> **Task prompt**
Copy the result of filtering the entries below for lines that include the string "Como".

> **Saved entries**
===============

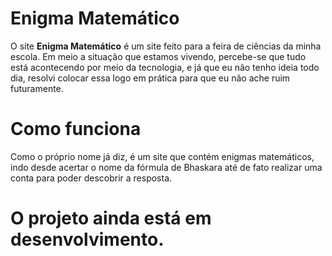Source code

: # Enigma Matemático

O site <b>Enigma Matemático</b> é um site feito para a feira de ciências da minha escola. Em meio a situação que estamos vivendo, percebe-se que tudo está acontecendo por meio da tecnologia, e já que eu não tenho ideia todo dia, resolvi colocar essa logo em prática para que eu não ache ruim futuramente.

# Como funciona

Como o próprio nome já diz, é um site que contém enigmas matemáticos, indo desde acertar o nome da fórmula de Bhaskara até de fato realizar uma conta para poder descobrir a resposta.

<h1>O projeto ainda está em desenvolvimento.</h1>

===============

> **Result for this task**
# Como funciona
Como o próprio nome já diz, é um site que contém enigmas matemáticos, indo desde acertar o nome da fórmula de Bhaskara até de fato realizar uma conta para poder descobrir a resposta.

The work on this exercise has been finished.